When Susan Salzer’s March/April 2012 story “The Saint of Pox Island” was named a finalist for the Western Writers of America’s Spur Award this spring, we did a search of EQMM’s 72-year-long awards list (which you can find here, on our Web site) and discovered that this was the first story from the magazine to receive a nomination for that distinguished award. As the author shows so clearly in today’s post, the Western and Mystery genres have so many points of overlap that it’s a surprise it’s taken so long for us to make this connection. Susan, an award-winning novelist and short-story writer in the Western genre, will be giving the keynote address at the Women Writing the West conference in Kansas City on October 12, where she’ll be talking about the subject of today’s post: Western Noir. She will also be at the WWA conference in Las Vegas on June 25-29 (and there’s still time to get tickets!). The Spur Awards are part of the Las Vegas conference, and EQMM congratulates Susan on her nomination!—Janet Hutchings

Maybe you’re like me. I don’t know how common this is, but I have the strongest feeling that I was born out of time. I don’t belong in this tech-saturated, hyper-plugged-in, twenty-first century global village. No, I should have been born 150 years ago on the Western plains. The Old West. That’s where my heart is.

Call me a poseur. After all, I grew up in Michigan and Missouri, but this passion feels genuine. It has lasted through the years, ever since I was a five-year-old girl clomping around in cowboy boots and a fringe skirt. It was there in spades when I quit my day job to work from home. Ugh. That was tough. But when the pressures of that routine—the boring-but-demanding freelance jobs, the angst that comes with teenaged sons—got me down, I retreated to another time and place. I was along with George Custer and the 7th Cav as they rode to their doom, I was a fly on the wall when William Tecumseh Sherman and Libbie Custer took a train trip through Kansas in 1867 (a journey that actually happened, though I doubt the conversation I described took place), I was present in the summer of 1864 when sixteen-year-old Jesse James first joined Bloody Bill Anderson’s Missouri bushwhackers. These adventures resulted in published stories, one novel (Up From Thunder), and a Spur Award from Western Writers of America.

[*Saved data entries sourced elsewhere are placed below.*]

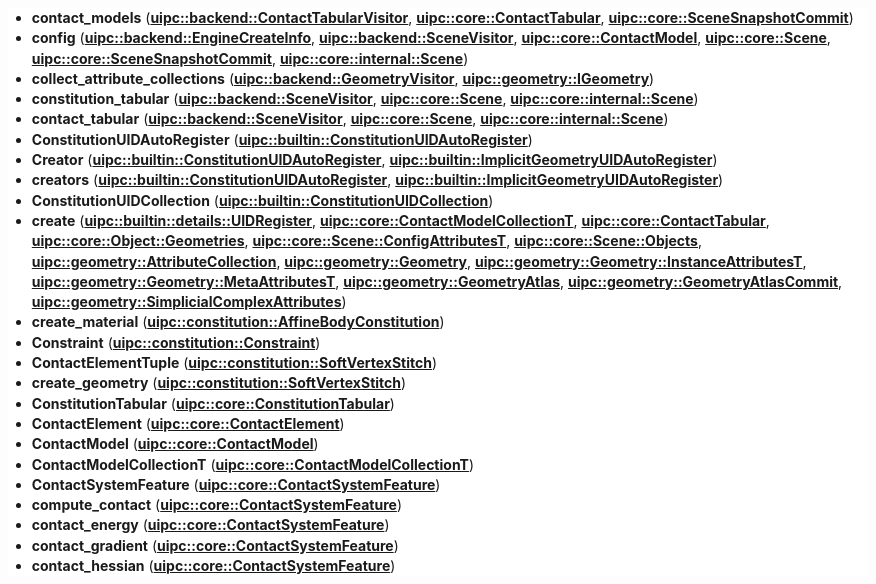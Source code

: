 * **contact\_models** ([**uipc::backend::ContactTabularVisitor**](classuipc_1_1backend_1_1_contact_tabular_visitor.md), [**uipc::core::ContactTabular**](classuipc_1_1core_1_1_contact_tabular.md), [**uipc::core::SceneSnapshotCommit**](classuipc_1_1core_1_1_scene_snapshot_commit.md))
* **config** ([**uipc::backend::EngineCreateInfo**](classuipc_1_1backend_1_1_engine_create_info.md), [**uipc::backend::SceneVisitor**](classuipc_1_1backend_1_1_scene_visitor.md), [**uipc::core::ContactModel**](classuipc_1_1core_1_1_contact_model.md), [**uipc::core::Scene**](classuipc_1_1core_1_1_scene.md), [**uipc::core::SceneSnapshotCommit**](classuipc_1_1core_1_1_scene_snapshot_commit.md), [**uipc::core::internal::Scene**](classuipc_1_1core_1_1internal_1_1_scene.md))
* **collect\_attribute\_collections** ([**uipc::backend::GeometryVisitor**](classuipc_1_1backend_1_1_geometry_visitor.md), [**uipc::geometry::IGeometry**](classuipc_1_1geometry_1_1_i_geometry.md))
* **constitution\_tabular** ([**uipc::backend::SceneVisitor**](classuipc_1_1backend_1_1_scene_visitor.md), [**uipc::core::Scene**](classuipc_1_1core_1_1_scene.md), [**uipc::core::internal::Scene**](classuipc_1_1core_1_1internal_1_1_scene.md))
* **contact\_tabular** ([**uipc::backend::SceneVisitor**](classuipc_1_1backend_1_1_scene_visitor.md), [**uipc::core::Scene**](classuipc_1_1core_1_1_scene.md), [**uipc::core::internal::Scene**](classuipc_1_1core_1_1internal_1_1_scene.md))
* **ConstitutionUIDAutoRegister** ([**uipc::builtin::ConstitutionUIDAutoRegister**](classuipc_1_1builtin_1_1_constitution_u_i_d_auto_register.md))
* **Creator** ([**uipc::builtin::ConstitutionUIDAutoRegister**](classuipc_1_1builtin_1_1_constitution_u_i_d_auto_register.md), [**uipc::builtin::ImplicitGeometryUIDAutoRegister**](classuipc_1_1builtin_1_1_implicit_geometry_u_i_d_auto_register.md))
* **creators** ([**uipc::builtin::ConstitutionUIDAutoRegister**](classuipc_1_1builtin_1_1_constitution_u_i_d_auto_register.md), [**uipc::builtin::ImplicitGeometryUIDAutoRegister**](classuipc_1_1builtin_1_1_implicit_geometry_u_i_d_auto_register.md))
* **ConstitutionUIDCollection** ([**uipc::builtin::ConstitutionUIDCollection**](classuipc_1_1builtin_1_1_constitution_u_i_d_collection.md))
* **create** ([**uipc::builtin::details::UIDRegister**](classuipc_1_1builtin_1_1details_1_1_u_i_d_register.md), [**uipc::core::ContactModelCollectionT**](classuipc_1_1core_1_1_contact_model_collection_t.md), [**uipc::core::ContactTabular**](classuipc_1_1core_1_1_contact_tabular.md), [**uipc::core::Object::Geometries**](classuipc_1_1core_1_1_object_1_1_geometries.md), [**uipc::core::Scene::ConfigAttributesT**](classuipc_1_1core_1_1_scene_1_1_config_attributes_t.md), [**uipc::core::Scene::Objects**](classuipc_1_1core_1_1_scene_1_1_objects.md), [**uipc::geometry::AttributeCollection**](classuipc_1_1geometry_1_1_attribute_collection.md), [**uipc::geometry::Geometry**](classuipc_1_1geometry_1_1_geometry.md), [**uipc::geometry::Geometry::InstanceAttributesT**](classuipc_1_1geometry_1_1_geometry_1_1_instance_attributes_t.md), [**uipc::geometry::Geometry::MetaAttributesT**](classuipc_1_1geometry_1_1_geometry_1_1_meta_attributes_t.md), [**uipc::geometry::GeometryAtlas**](classuipc_1_1geometry_1_1_geometry_atlas.md), [**uipc::geometry::GeometryAtlasCommit**](classuipc_1_1geometry_1_1_geometry_atlas_commit.md), [**uipc::geometry::SimplicialComplexAttributes**](classuipc_1_1geometry_1_1_simplicial_complex_attributes.md))
* **create\_material** ([**uipc::constitution::AffineBodyConstitution**](classuipc_1_1constitution_1_1_affine_body_constitution.md))
* **Constraint** ([**uipc::constitution::Constraint**](classuipc_1_1constitution_1_1_constraint.md))
* **ContactElementTuple** ([**uipc::constitution::SoftVertexStitch**](classuipc_1_1constitution_1_1_soft_vertex_stitch.md))
* **create\_geometry** ([**uipc::constitution::SoftVertexStitch**](classuipc_1_1constitution_1_1_soft_vertex_stitch.md))
* **ConstitutionTabular** ([**uipc::core::ConstitutionTabular**](classuipc_1_1core_1_1_constitution_tabular.md))
* **ContactElement** ([**uipc::core::ContactElement**](classuipc_1_1core_1_1_contact_element.md))
* **ContactModel** ([**uipc::core::ContactModel**](classuipc_1_1core_1_1_contact_model.md))
* **ContactModelCollectionT** ([**uipc::core::ContactModelCollectionT**](classuipc_1_1core_1_1_contact_model_collection_t.md))
* **ContactSystemFeature** ([**uipc::core::ContactSystemFeature**](classuipc_1_1core_1_1_contact_system_feature.md))
* **compute\_contact** ([**uipc::core::ContactSystemFeature**](classuipc_1_1core_1_1_contact_system_feature.md))
* **contact\_energy** ([**uipc::core::ContactSystemFeature**](classuipc_1_1core_1_1_contact_system_feature.md))
* **contact\_gradient** ([**uipc::core::ContactSystemFeature**](classuipc_1_1core_1_1_contact_system_feature.md))
* **contact\_hessian** ([**uipc::core::ContactSystemFeature**](classuipc_1_1core_1_1_contact_system_feature.md))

But lately, when I sit down to write, something strange is happening. Midway through a story my characters turn on me. They reveal themselves to be creepy criminal types I had not intended; my plots take dark and unexpected turns. Consider The Saint of Pox Island (EQMM March/April 2012). This came to me when I was researching frontier medicine for my second (as yet unpublished) novel. My protagonist here is a fine, upstanding physician with no mal intent, but hmmm . . . couldn’t those wicked-looking medical instruments that were his tools of trade be turned to a less friendly purpose? (The tenaculum, “a long-handled device with a sharp claw like a witch’s curled fingers at its business end,” was a particularly nasty piece of work.) Thus the unnamed surgeon with the sweet, womanish features was born! My last published story (unfortunately not by EQMM) deals with a handsome Wyoming sheriff and devoted father who, to say the least, is not what he appears to be and certainly not what I intended when I sat down to write.

This is fun. Recently I told a friend I seem to be turning into Patricia Highsmith, minus (I hope) the famously disagreeable personality, ambiguous sexuality and, alas, prodigious talent. No one writes a great creepy character like Highsmith. Though completely amoral, her characters are motivated by impulses we can all identity with. Somehow, you find yourself pulling for the awful fellow. Ripley, of course, is the prime example. But why has my writing taken this noirish turn?

My friend suggests it’s my subconscious at work, trying to resolve some personal issue. Could be, but I think not. I suspect I am simply yielding to a force that I’ve always felt while researching my Western yarns. Despite the beauty of the shortgrass prairies, the rocky canyons, aspen forests, and sagebrush plains, there is malevolence here as well. You’ll find it in the violence of the weather, in the life-sapping aridity of the deserts, the strange and sometimes frightening rituals of the natives. It is, to quote Wallace Stegner, one of my favorite Western (or any) writers, “a country not noticeably friendly to human occupation.”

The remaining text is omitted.